_WORK REQUEST_
The answer should consist of all the records, written out word for word.
===============
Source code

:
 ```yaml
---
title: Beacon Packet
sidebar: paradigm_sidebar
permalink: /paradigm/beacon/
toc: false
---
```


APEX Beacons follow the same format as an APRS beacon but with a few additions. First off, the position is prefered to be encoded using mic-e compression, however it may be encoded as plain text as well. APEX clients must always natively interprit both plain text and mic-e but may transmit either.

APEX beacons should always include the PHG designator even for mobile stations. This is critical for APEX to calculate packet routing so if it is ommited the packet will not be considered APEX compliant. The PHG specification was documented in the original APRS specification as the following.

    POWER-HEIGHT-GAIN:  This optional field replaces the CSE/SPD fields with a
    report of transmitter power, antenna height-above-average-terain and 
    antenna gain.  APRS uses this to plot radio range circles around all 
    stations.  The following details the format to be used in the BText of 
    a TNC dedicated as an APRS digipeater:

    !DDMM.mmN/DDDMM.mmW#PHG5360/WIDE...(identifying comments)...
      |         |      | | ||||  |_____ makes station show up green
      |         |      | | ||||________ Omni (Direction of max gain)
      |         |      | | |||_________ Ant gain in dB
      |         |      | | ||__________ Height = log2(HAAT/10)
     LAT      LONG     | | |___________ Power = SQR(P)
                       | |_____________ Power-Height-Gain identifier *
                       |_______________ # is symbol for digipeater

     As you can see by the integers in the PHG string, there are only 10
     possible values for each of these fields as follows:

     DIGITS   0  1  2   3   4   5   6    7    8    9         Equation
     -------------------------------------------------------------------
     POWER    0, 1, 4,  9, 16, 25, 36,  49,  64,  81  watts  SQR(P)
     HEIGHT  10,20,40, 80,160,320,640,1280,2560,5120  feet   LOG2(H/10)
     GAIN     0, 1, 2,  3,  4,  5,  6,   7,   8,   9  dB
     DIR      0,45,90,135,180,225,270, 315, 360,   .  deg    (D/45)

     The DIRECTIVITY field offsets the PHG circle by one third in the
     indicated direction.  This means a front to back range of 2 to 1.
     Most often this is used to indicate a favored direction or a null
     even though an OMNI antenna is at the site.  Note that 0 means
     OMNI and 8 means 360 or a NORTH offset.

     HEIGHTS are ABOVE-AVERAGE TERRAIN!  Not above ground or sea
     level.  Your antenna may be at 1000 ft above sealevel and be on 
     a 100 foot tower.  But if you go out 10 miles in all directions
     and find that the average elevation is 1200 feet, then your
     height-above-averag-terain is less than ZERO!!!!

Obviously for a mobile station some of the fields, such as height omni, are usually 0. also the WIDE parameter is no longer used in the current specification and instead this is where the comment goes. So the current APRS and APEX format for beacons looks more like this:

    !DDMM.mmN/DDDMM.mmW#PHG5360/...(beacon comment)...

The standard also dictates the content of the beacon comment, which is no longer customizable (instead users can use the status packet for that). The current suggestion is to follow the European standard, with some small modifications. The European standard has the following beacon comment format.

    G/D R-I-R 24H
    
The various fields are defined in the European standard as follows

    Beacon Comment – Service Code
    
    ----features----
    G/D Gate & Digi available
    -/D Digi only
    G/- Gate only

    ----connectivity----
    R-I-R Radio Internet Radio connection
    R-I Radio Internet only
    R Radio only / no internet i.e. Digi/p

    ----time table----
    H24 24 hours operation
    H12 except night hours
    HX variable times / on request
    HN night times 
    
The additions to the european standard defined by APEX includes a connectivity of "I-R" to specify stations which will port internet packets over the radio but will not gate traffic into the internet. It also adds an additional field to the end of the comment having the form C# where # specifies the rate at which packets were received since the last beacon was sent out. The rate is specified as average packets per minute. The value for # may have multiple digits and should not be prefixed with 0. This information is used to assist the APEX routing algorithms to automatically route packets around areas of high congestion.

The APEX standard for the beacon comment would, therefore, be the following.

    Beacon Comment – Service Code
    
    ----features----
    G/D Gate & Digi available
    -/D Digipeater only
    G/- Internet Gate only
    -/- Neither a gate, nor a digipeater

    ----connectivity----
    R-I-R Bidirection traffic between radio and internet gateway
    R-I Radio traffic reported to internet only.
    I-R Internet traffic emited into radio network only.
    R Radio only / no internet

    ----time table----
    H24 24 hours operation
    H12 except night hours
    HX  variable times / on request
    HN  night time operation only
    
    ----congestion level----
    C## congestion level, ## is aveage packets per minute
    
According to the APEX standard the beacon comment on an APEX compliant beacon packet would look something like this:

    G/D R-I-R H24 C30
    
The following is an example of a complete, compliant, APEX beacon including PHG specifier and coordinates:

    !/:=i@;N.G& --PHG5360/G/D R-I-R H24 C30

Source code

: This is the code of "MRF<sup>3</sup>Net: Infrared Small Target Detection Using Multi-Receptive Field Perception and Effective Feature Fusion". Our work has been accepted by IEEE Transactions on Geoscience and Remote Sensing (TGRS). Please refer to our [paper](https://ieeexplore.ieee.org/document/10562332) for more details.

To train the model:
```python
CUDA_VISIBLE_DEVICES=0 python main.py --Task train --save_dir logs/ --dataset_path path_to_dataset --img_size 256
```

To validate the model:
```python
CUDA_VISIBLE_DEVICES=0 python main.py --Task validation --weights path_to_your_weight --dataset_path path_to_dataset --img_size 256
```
===============
_OUTPUT OF THE TASK_
Source code

:
 ```yaml
---
title: Beacon Packet
sidebar: paradigm_sidebar
permalink: /paradigm/beacon/
toc: false
---
```


APEX Beacons follow the same format as an APRS beacon but with a few additions. First off, the position is prefered to be encoded using mic-e compression, however it may be encoded as plain text as well. APEX clients must always natively interprit both plain text and mic-e but may transmit either.

APEX beacons should always include the PHG designator even for mobile stations. This is critical for APEX to calculate packet routing so if it is ommited the packet will not be considered APEX compliant. The PHG specification was documented in the original APRS specification as the following.

    POWER-HEIGHT-GAIN:  This optional field replaces the CSE/SPD fields with a
    report of transmitter power, antenna height-above-average-terain and 
    antenna gain.  APRS uses this to plot radio range circles around all 
    stations.  The following details the format to be used in the BText of 
    a TNC dedicated as an APRS digipeater:

    !DDMM.mmN/DDDMM.mmW#PHG5360/WIDE...(identifying comments)...
      |         |      | | ||||  |_____ makes station show up green
      |         |      | | ||||________ Omni (Direction of max gain)
      |         |      | | |||_________ Ant gain in dB
      |         |      | | ||__________ Height = log2(HAAT/10)
     LAT      LONG     | | |___________ Power = SQR(P)
                       | |_____________ Power-Height-Gain identifier *
                       |_______________ # is symbol for digipeater

     As you can see by the integers in the PHG string, there are only 10
     possible values for each of these fields as follows:

     DIGITS   0  1  2   3   4   5   6    7    8    9         Equation
     -------------------------------------------------------------------
     POWER    0, 1, 4,  9, 16, 25, 36,  49,  64,  81  watts  SQR(P)
     HEIGHT  10,20,40, 80,160,320,640,1280,2560,5120  feet   LOG2(H/10)
     GAIN     0, 1, 2,  3,  4,  5,  6,   7,   8,   9  dB
     DIR      0,45,90,135,180,225,270, 315, 360,   .  deg    (D/45)

     The DIRECTIVITY field offsets the PHG circle by one third in the
     indicated direction.  This means a front to back range of 2 to 1.
     Most often this is used to indicate a favored direction or a null
     even though an OMNI antenna is at the site.  Note that 0 means
     OMNI and 8 means 360 or a NORTH offset.

     HEIGHTS are ABOVE-AVERAGE TERRAIN!  Not above ground or sea
     level.  Your antenna may be at 1000 ft above sealevel and be on 
     a 100 foot tower.  But if you go out 10 miles in all directions
     and find that the average elevation is 1200 feet, then your
     height-above-averag-terain is less than ZERO!!!!

Obviously for a mobile station some of the fields, such as height omni, are usually 0. also the WIDE parameter is no longer used in the current specification and instead this is where the comment goes. So the current APRS and APEX format for beacons looks more like this:

    !DDMM.mmN/DDDMM.mmW#PHG5360/...(beacon comment)...

The standard also dictates the content of the beacon comment, which is no longer customizable (instead users can use the status packet for that). The current suggestion is to follow the European standard, with some small modifications. The European standard has the following beacon comment format.

    G/D R-I-R 24H
    
The various fields are defined in the European standard as follows

    Beacon Comment – Service Code
    
    ----features----
    G/D Gate & Digi available
    -/D Digi only
    G/- Gate only

    ----connectivity----
    R-I-R Radio Internet Radio connection
    R-I Radio Internet only
    R Radio only / no internet i.e. Digi/p

    ----time table----
    H24 24 hours operation
    H12 except night hours
    HX variable times / on request
    HN night times 
    
The additions to the european standard defined by APEX includes a connectivity of "I-R" to specify stations which will port internet packets over the radio but will not gate traffic into the internet. It also adds an additional field to the end of the comment having the form C# where # specifies the rate at which packets were received since the last beacon was sent out. The rate is specified as average packets per minute. The value for # may have multiple digits and should not be prefixed with 0. This information is used to assist the APEX routing algorithms to automatically route packets around areas of high congestion.

The APEX standard for the beacon comment would, therefore, be the following.

    Beacon Comment – Service Code
    
    ----features----
    G/D Gate & Digi available
    -/D Digipeater only
    G/- Internet Gate only
    -/- Neither a gate, nor a digipeater

    ----connectivity----
    R-I-R Bidirection traffic between radio and internet gateway
    R-I Radio traffic reported to internet only.
    I-R Internet traffic emited into radio network only.
    R Radio only / no internet

    ----time table----
    H24 24 hours operation
    H12 except night hours
    HX  variable times / on request
    HN  night time operation only
    
    ----congestion level----
    C## congestion level, ## is aveage packets per minute
    
According to the APEX standard the beacon comment on an APEX compliant beacon packet would look something like this:

    G/D R-I-R H24 C30
    
The following is an example of a complete, compliant, APEX beacon including PHG specifier and coordinates:

    !/:=i@;N.G& --PHG5360/G/D R-I-R H24 C30

Source code

: This is the code of "MRF<sup>3</sup>Net: Infrared Small Target Detection Using Multi-Receptive Field Perception and Effective Feature Fusion". Our work has been accepted by IEEE Transactions on Geoscience and Remote Sensing (TGRS). Please refer to our [paper](https://ieeexplore.ieee.org/document/10562332) for more details.

To train the model:
```python
CUDA_VISIBLE_DEVICES=0 python main.py --Task train --save_dir logs/ --dataset_path path_to_dataset --img_size 256
```

To validate the model:
```python
CUDA_VISIBLE_DEVICES=0 python main.py --Task validation --weights path_to_your_weight --dataset_path path_to_dataset --img_size 256
```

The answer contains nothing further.